*** Opening of RECORDS FOR THE EXERCISE ***
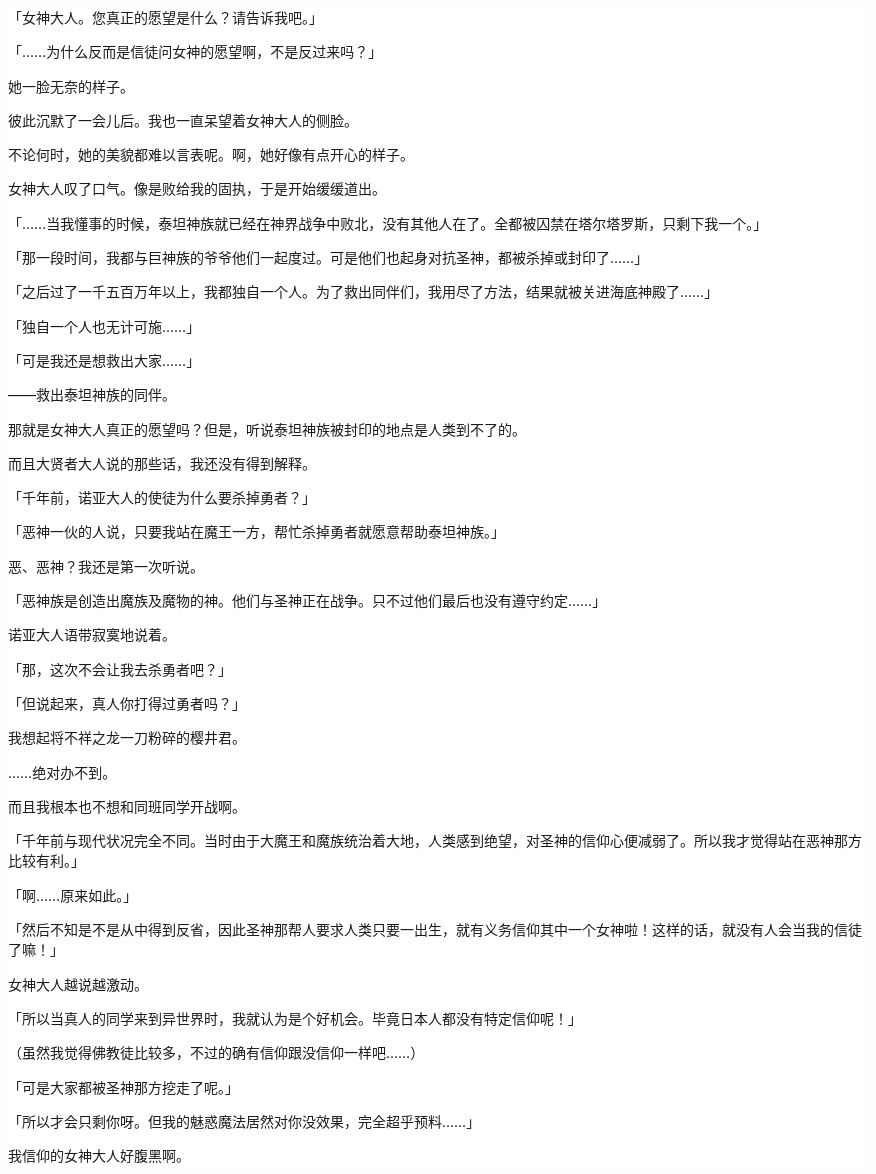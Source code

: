 「女神大人。您真正的愿望是什么？请告诉我吧。」

「……为什么反而是信徒问女神的愿望啊，不是反过来吗？」

她一脸无奈的样子。

彼此沉默了一会儿后。我也一直呆望着女神大人的侧脸。

不论何时，她的美貌都难以言表呢。啊，她好像有点开心的样子。

女神大人叹了口气。像是败给我的固执，于是开始缓缓道出。

「……当我懂事的时候，泰坦神族就已经在神界战争中败北，没有其他人在了。全都被囚禁在塔尔塔罗斯，只剩下我一个。」

「那一段时间，我都与巨神族的爷爷他们一起度过。可是他们也起身对抗圣神，都被杀掉或封印了……」

「之后过了一千五百万年以上，我都独自一个人。为了救出同伴们，我用尽了方法，结果就被关进海底神殿了……」

「独自一个人也无计可施……」

「可是我还是想救出大家……」

――救出泰坦神族的同伴。

那就是女神大人真正的愿望吗？但是，听说泰坦神族被封印的地点是人类到不了的。

而且大贤者大人说的那些话，我还没有得到解释。

「千年前，诺亚大人的使徒为什么要杀掉勇者？」

「恶神一伙的人说，只要我站在魔王一方，帮忙杀掉勇者就愿意帮助泰坦神族。」

恶、恶神？我还是第一次听说。

「恶神族是创造出魔族及魔物的神。他们与圣神正在战争。只不过他们最后也没有遵守约定……」

诺亚大人语带寂寞地说着。

「那，这次不会让我去杀勇者吧？」

「但说起来，真人你打得过勇者吗？」

我想起将不祥之龙一刀粉碎的樱井君。

……绝对办不到。

而且我根本也不想和同班同学开战啊。

「千年前与现代状况完全不同。当时由于大魔王和魔族统治着大地，人类感到绝望，对圣神的信仰心便减弱了。所以我才觉得站在恶神那方比较有利。」

「啊……原来如此。」

「然后不知是不是从中得到反省，因此圣神那帮人要求人类只要一出生，就有义务信仰其中一个女神啦！这样的话，就没有人会当我的信徒了嘛！」

女神大人越说越激动。

「所以当真人的同学来到异世界时，我就认为是个好机会。毕竟日本人都没有特定信仰呢！」

（虽然我觉得佛教徒比较多，不过的确有信仰跟没信仰一样吧……）

「可是大家都被圣神那方挖走了呢。」

「所以才会只剩你呀。但我的魅惑魔法居然对你没效果，完全超乎预料……」

我信仰的女神大人好腹黑啊。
*** Close of RECORDS FOR THE EXERCISE ***
WHAT YOU SHOULD DO: Above are the entries; write them out again exactly, omitting the pictures.

ANSWER SPACE:
Source code

: 「女神大人。您真正的愿望是什么？请告诉我吧。」

「……为什么反而是信徒问女神的愿望啊，不是反过来吗？」

她一脸无奈的样子。

彼此沉默了一会儿后。我也一直呆望着女神大人的侧脸。

不论何时，她的美貌都难以言表呢。啊，她好像有点开心的样子。

女神大人叹了口气。像是败给我的固执，于是开始缓缓道出。

「……当我懂事的时候，泰坦神族就已经在神界战争中败北，没有其他人在了。全都被囚禁在塔尔塔罗斯，只剩下我一个。」

「那一段时间，我都与巨神族的爷爷他们一起度过。可是他们也起身对抗圣神，都被杀掉或封印了……」

「之后过了一千五百万年以上，我都独自一个人。为了救出同伴们，我用尽了方法，结果就被关进海底神殿了……」

「独自一个人也无计可施……」

「可是我还是想救出大家……」

――救出泰坦神族的同伴。

那就是女神大人真正的愿望吗？但是，听说泰坦神族被封印的地点是人类到不了的。

而且大贤者大人说的那些话，我还没有得到解释。

「千年前，诺亚大人的使徒为什么要杀掉勇者？」

「恶神一伙的人说，只要我站在魔王一方，帮忙杀掉勇者就愿意帮助泰坦神族。」

恶、恶神？我还是第一次听说。

「恶神族是创造出魔族及魔物的神。他们与圣神正在战争。只不过他们最后也没有遵守约定……」

诺亚大人语带寂寞地说着。

「那，这次不会让我去杀勇者吧？」

「但说起来，真人你打得过勇者吗？」

我想起将不祥之龙一刀粉碎的樱井君。

……绝对办不到。

而且我根本也不想和同班同学开战啊。

「千年前与现代状况完全不同。当时由于大魔王和魔族统治着大地，人类感到绝望，对圣神的信仰心便减弱了。所以我才觉得站在恶神那方比较有利。」

「啊……原来如此。」

「然后不知是不是从中得到反省，因此圣神那帮人要求人类只要一出生，就有义务信仰其中一个女神啦！这样的话，就没有人会当我的信徒了嘛！」

女神大人越说越激动。

「所以当真人的同学来到异世界时，我就认为是个好机会。毕竟日本人都没有特定信仰呢！」

（虽然我觉得佛教徒比较多，不过的确有信仰跟没信仰一样吧……）

「可是大家都被圣神那方挖走了呢。」

「所以才会只剩你呀。但我的魅惑魔法居然对你没效果，完全超乎预料……」

我信仰的女神大人好腹黑啊。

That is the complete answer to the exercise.